Proteins are involved in a variety of physiological and biochemical pathways within organisms. In particular, proteins are potent yet specific transducers in myriad processes which influence aspects of disease formation, defense, and immunity. For example, cytokines, a specific family of proteins, are heavily involved in cellular signaling and trafficking within the immune system. When cytokines (e.g., interleukin 6 (IL-6) or tumor necrosis factor alpha (TNF-α)) are released by cells, they target and bind to specific receptors on cellular membranes. Upon receptor binding, a cascade of intercellular signaling events occurs, ultimately resulting in changes in cellular behavior. In the case of IL-6 and TNF-α, release triggers numerous processes, including inflammatory response.
Due to their specificity and their role in many biochemical pathways, proteins can serve as molecular targets in therapeutic and diagnostic applications (e.g., oncology, transplant rejection, and inflammation). For example, a growing number of proteins have been identified as biomarkers for disease. In some cases, biomarkers manifest themselves early in a disease process, providing an early indicator for a disease state. For example, monokine induced by interferon γ (MIG, CXCL9) has been implicated as a key biomarker which predicts allograft rejection in both murine models and in humans. The detection of such biomarkers offers the potential to improve patient outcomes through earlier and more targeted intervention.
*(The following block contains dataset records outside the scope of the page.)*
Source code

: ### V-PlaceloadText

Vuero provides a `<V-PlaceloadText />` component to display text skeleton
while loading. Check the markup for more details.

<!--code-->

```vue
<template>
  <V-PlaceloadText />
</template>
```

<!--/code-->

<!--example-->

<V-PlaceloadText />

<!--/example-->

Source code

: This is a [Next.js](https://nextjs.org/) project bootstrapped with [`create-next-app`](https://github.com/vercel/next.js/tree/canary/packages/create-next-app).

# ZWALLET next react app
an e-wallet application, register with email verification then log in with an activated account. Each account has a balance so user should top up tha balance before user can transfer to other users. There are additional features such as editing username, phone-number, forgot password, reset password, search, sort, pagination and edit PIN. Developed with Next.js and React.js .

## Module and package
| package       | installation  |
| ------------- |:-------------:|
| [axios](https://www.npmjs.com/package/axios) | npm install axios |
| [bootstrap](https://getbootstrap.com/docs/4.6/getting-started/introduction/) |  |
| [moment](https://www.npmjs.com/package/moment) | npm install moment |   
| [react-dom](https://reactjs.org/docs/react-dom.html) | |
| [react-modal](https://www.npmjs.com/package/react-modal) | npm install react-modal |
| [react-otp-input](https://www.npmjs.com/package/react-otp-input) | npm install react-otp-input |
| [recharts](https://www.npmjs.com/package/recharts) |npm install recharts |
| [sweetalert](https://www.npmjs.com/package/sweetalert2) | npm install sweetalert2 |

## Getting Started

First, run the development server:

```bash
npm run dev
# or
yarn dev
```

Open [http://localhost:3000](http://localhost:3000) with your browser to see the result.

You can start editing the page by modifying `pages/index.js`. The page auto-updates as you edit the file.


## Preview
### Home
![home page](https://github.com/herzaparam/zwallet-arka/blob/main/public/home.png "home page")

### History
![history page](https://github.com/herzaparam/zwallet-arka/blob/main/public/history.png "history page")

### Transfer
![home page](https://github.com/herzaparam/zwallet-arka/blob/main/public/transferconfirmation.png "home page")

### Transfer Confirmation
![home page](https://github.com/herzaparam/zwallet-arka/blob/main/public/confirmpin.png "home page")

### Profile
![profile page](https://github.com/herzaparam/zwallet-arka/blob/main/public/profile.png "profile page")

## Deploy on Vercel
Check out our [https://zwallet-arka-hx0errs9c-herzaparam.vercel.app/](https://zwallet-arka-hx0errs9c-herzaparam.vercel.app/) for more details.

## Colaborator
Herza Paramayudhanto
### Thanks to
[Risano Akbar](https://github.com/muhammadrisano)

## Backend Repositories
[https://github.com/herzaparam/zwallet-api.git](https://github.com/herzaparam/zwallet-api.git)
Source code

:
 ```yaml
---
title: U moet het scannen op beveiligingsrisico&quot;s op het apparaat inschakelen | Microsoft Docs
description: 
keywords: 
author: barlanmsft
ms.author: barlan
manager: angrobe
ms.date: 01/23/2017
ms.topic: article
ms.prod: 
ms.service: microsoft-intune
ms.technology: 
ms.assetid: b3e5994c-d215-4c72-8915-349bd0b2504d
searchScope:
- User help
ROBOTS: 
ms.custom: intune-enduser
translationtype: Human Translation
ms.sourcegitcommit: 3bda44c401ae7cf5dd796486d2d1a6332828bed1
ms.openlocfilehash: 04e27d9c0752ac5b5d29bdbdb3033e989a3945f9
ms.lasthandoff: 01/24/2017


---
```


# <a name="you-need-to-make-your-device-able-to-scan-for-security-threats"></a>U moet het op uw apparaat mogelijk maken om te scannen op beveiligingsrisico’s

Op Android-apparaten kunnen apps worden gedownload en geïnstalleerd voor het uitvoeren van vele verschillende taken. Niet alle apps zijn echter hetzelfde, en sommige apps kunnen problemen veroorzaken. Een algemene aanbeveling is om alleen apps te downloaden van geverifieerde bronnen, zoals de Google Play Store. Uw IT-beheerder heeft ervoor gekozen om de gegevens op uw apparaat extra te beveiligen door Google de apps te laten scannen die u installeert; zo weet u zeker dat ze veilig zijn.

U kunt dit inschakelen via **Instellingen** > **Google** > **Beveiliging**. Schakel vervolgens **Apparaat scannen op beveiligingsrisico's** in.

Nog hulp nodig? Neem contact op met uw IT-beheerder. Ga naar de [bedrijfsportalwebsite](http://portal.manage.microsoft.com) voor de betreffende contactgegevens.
Existing clinical methodologies for identifying and quantifying proteins suffer from significant drawbacks. Enzyme-linked immunosorbent assays (ELISAs) are the most widely used means for protein detection in clinical settings. While ELISAs can effectively detect proteins in vitro, ELISAs are labor intensive, utilize multiple reagents, and require hours to perform. ELISAs are also unable to assay analyte content in vivo or in situ.
Thus, there remains a need for sensitive and efficient means of detecting and/or quantifying analytes which are inexpensive, detect analytes without labels or additional reagents, exhibit exponential responses to surface potential changes mediated by analyte binding, require limited sample preparation, and operate in real-time. In addition, direct assays that can be utilized to detect analytes, including proteins, in vivo or in situ offer the opportunity to address the challenges and costs associated with treating numerous diseases, including transplant rejection, cancer, and inflammation.